Keywords

1 Introduction

The production data management system for oil, gas and water wells (A2) is a professional information system built by China National Petroleum Corporation (CNPC), aiming at the organization and management of the core data of oil and gas field production and development. Changqing Oilfield has developed a series of comprehensive query, big data analysis and other in-depth application function modules based on A2, which play an important supporting role in oil and gas exploration deployment, development plan adjustment, production performance analysis and other work [1]. In 2018, the A2 system of Changqing Oilfield was migrated from Xi'an to Beijing Changqing Data Center. After the migration, due to network bandwidth, link stability and other reasons, the A2 related oilfield self-built system cannot connect to the Beijing A2 database (Beijing database), resulting in the normal operation of each system. Therefore, Changqing Oilfield has redeployed a set of databases (Xi’an database) that are isomorphic to Beijing Database in Xi'an.
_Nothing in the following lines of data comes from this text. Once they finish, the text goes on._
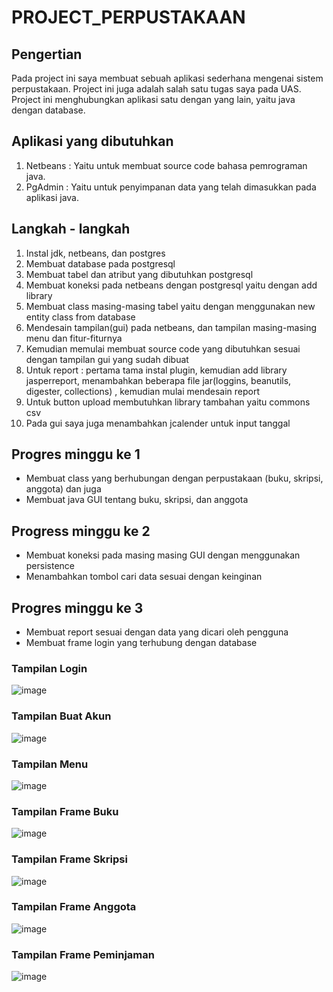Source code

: # PROJECT_PERPUSTAKAAN

## Pengertian

Pada project ini saya membuat sebuah aplikasi sederhana mengenai sistem perpustakaan. Project ini juga adalah salah satu tugas saya pada UAS. Project ini menghubungkan aplikasi satu dengan yang lain, yaitu java dengan database.

## Aplikasi yang dibutuhkan

  1. Netbeans : Yaitu untuk membuat source code bahasa pemrograman java.
  2. PgAdmin : Yaitu untuk penyimpanan data yang telah dimasukkan pada aplikasi java.

## Langkah - langkah

1. Instal jdk, netbeans, dan postgres
2. Membuat database pada postgresql
3. Membuat tabel dan atribut yang dibutuhkan postgresql
4. Membuat koneksi pada netbeans dengan postgresql yaitu dengan add 
library
5. Membuat class masing-masing tabel yaitu dengan menggunakan new 
entity class from database
6. Mendesain tampilan(gui) pada netbeans, dan tampilan masing-masing 
menu dan fitur-fiturnya
7. Kemudian memulai membuat source code yang dibutuhkan sesuai 
dengan tampilan gui yang sudah dibuat
8. Untuk report : pertama tama instal plugin, kemudian add library 
jasperreport, menambahkan beberapa file jar(loggins, beanutils, 
digester, collections) , kemudian mulai mendesain report
9. Untuk button upload membutuhkan library tambahan yaitu commons 
csv
10. Pada gui saya juga menambahkan jcalender untuk input tanggal

## Progres minggu ke 1

* Membuat class yang berhubungan dengan perpustakaan (buku, skripsi, anggota) dan juga
* Membuat java GUI tentang buku, skripsi, dan anggota

## Progress minggu ke 2

* Membuat koneksi pada masing masing GUI dengan menggunakan persistence
* Menambahkan tombol cari data sesuai dengan keinginan

## Progres minggu ke 3

* Membuat report sesuai dengan data yang dicari oleh pengguna
* Membuat frame login yang terhubung dengan database

### Tampilan Login
![image](https://github.com/Arrio23/PROJECT_PERPUSTAKAAN/assets/148852047/ab972a9e-1f1c-485c-9ddb-22fe33f6193d)



### Tampilan Buat Akun
![image](https://github.com/Arrio23/PROJECT_PERPUSTAKAAN/assets/148852047/84c7ec3a-8358-47b1-86a1-a0ea5835a744)



### Tampilan Menu
![image](https://github.com/Arrio23/PROJECT_PERPUSTAKAAN/assets/148852047/267e3d28-65b7-4283-9409-fdc9346350d1)



### Tampilan Frame Buku
![image](https://github.com/Arrio23/PROJECT_PERPUSTAKAAN/assets/148852047/ecac33ce-d386-4965-9808-8cb15827f531)



### Tampilan Frame Skripsi
![image](https://github.com/Arrio23/PROJECT_PERPUSTAKAAN/assets/148852047/4a50f6da-6abb-4829-a11a-5aaeaafb36f8)



### Tampilan Frame Anggota
![image](https://github.com/Arrio23/PROJECT_PERPUSTAKAAN/assets/148852047/808a2747-0aae-4635-9fe9-d1b3ca55c43b)



### Tampilan Frame Peminjaman
![image](https://github.com/Arrio23/PROJECT_PERPUSTAKAAN/assets/148852047/ebb454ea-0bc0-4d38-925c-05078a8a724f)



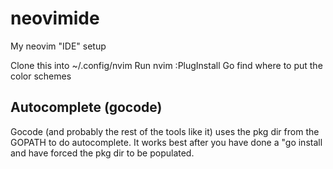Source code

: # neovimide
My neovim "IDE" setup

Clone this into ~/.config/nvim
Run nvim
:PlugInstall
Go find where to put the color schemes


## Autocomplete (gocode)
Gocode (and probably the rest of the tools like it) uses the pkg dir from the GOPATH to do autocomplete. It works best after you have done a "go install <package> and have forced the pkg dir to be populated.
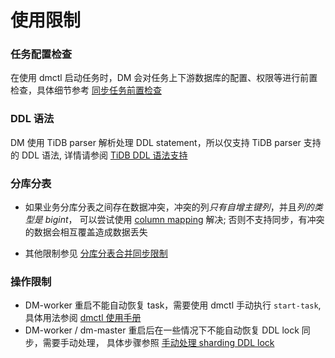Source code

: 使用限制
===

### 任务配置检查

在使用 dmctl 启动任务时，DM 会对任务上下游数据库的配置、权限等进行前置检查，具体细节参考 [同步任务前置检查](./precheck.md)

### DDL 语法

DM 使用 TiDB parser 解析处理 DDL statement，所以仅支持 TiDB parser 支持的 DDL 语法, 详情请参阅 [TiDB DDL 语法支持](https://github.com/pingcap/docs-cn/blob/master/sql/ddl.md)

### 分库分表

- 如果业务分库分表之间存在数据冲突，冲突的列*只有自增主键列*，并且*列的类型是 bigint*， 可以尝试使用 [column mapping](./features/column-mapping.md) 解决; 否则不支持同步，有冲突的数据会相互覆盖造成数据丢失

- 其他限制参见 [分库分表合并同步限制](./shard-table/shard-merge.md#限制)

### 操作限制

- DM-worker 重启不能自动恢复 task，需要使用 dmctl 手动执行 `start-task`, 具体用法参阅 [dmctl 使用手册 ](./task-handling/dmctl-manual.md) 
- DM-worker / dm-master 重启后在一些情况下不能自动恢复 DDL lock 同步，需要手动处理， 具体步骤参照 [手动处理 sharding DDL lock](./shard-table/handle-DDL-lock.md)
At first, GoldenGate software was used for real-time data synchronization, but due to frequent failures, it brought huge workload of operation. Therefore, a programmed automatic data synchronization mode was adopted every night to support the data application of the oilfield self-built system. This synchronization mode does not judge A2 data modification, which makes it difficult to ensure data accuracy. In addition, the data published today can be used only the second day, which is difficult to meet the new needs of the secondary accelerated development of the oilfield. It is urgent to build a new data synchronization system [2].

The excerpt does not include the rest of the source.